Há uma relação muito grande entre a Teologia e a Psicologia, e ao mesmo tempo há campos definidos de atuação para o pastor, o psicólogo e o psiquiatra. A palavra “psiquiatra” vem de “psiqué”, que significa “alma”, e de “iatrós”, que tem o sentido de “sanador”. Assim, psiquiatra é o “sanador da alma”, no sentido em que ele pratica a psicoterapia (terapia vem de “therapéu”, cuidar, fazer o serviço, curar, servir). Ele, então, cuida da saúde mental, e o pastor da saúde espiritual ou salvação. Entretanto, ambos têm uma preocupação comum: ajudar o homem a integrar-se e realizar-se plenamente. É importante que o pastor, reconhecendo seus limites, saiba quando é o momento de encaminhar a pessoa para receber ajuda psicológica profissional, já que seus recursos podem se esgotar e a pessoa necessitar de um tipo específico de ajuda para a qual o pastor não estará preparado, a menos que, obviamente, ele seja, ao mesmo tempo, psicólogo ou psiquiatra. Adiante falaremos sobre encaminhamento.

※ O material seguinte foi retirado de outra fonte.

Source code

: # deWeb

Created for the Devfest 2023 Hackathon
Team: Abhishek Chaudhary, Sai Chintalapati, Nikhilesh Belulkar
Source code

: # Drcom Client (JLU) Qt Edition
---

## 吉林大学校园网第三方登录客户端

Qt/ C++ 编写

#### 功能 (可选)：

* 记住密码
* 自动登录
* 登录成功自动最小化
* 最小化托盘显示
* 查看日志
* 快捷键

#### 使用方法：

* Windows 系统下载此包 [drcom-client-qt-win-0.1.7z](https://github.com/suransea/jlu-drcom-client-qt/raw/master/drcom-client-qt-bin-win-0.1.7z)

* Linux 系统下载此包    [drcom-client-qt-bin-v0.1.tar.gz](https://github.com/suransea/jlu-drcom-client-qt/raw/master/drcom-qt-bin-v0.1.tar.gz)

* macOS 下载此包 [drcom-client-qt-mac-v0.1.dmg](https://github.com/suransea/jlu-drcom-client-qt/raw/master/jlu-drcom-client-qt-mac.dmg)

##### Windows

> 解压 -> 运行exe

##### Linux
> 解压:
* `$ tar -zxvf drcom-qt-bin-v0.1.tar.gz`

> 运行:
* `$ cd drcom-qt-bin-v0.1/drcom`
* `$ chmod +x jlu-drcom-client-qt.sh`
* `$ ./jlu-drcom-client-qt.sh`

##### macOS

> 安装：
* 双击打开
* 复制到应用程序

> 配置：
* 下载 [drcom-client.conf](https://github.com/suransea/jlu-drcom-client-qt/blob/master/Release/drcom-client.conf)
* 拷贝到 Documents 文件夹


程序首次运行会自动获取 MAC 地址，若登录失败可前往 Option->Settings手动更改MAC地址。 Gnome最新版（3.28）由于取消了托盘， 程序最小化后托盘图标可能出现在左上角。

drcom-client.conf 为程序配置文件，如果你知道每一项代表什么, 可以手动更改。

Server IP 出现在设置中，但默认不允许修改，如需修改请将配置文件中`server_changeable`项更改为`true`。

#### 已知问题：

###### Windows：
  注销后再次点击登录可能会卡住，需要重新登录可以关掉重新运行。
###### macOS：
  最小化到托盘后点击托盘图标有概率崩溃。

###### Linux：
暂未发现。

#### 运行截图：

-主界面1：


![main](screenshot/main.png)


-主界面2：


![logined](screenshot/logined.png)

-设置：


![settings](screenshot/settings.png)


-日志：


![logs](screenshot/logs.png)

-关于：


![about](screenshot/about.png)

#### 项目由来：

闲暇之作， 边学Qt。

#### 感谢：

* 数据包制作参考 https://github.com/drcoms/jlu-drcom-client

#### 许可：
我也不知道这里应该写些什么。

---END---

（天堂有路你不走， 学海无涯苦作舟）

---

A Psicologia Clínica tem-se desenvolvido muito após a Segunda Guerra Mundial como profissão que provê serviços de saúde mental para pessoas conflituadas. O psicólogo clínico (há também o educacional, industrial, genético, etc.) e o psiquiatra são os que lidam com conflitos mentais buscando solucioná-los. O psicólogo (faz Faculdade de Psicologia) não pode medicar e internar a pessoa em hospitais ou clínicas; ele atua com psicoterapia, testes de inteligência, personalidade, vocacional, entre outros, e aconselhamento. O psiquiatra (faz Faculdade de Medicina) pode medicar, internar e fazer tratamento psicoterápico e aconselhamento. Psicanalista é um título dado ao psicólogo ou psiquiatra que faz um curso de formação em Psicanálise, sendo esta uma técnica e teoria específicas de psicoterapia. Tais profissionais têm como princípios de ética acreditarem na dignidade e valor do ser humano, devendo procurar ajudar o cliente a aumentar a compreensão do homem, de si mesmo e de outros, e proteger o bem-estar de qualquer pessoa que venha a ser objeto de seu estudo. Não devem usar sua posição profissional, nem permitir que seu próprio serviço seja usado por outros para propósitos inconsistentes com estes valores.1
Mesmo que um psicólogo ou psiquiatra não seja cristão, ele é eticamente compromissado com o dever de respeitar o sistema de valores e crenças religiosas de seu cliente cristão que o procura para ajuda. Concordamos que o difícil é saber que profissional segue a ética! Entretanto, psiquiatras não adventistas são considerados perigosos, achando-se que só se deveria procurar os de nossa Igreja, o que, aliás, ainda é raro de se encontrar no Brasil e em outros países sul-americanos, infelizmente! Mais adiante faremos comentários sobre como saber qual profissional é confiável.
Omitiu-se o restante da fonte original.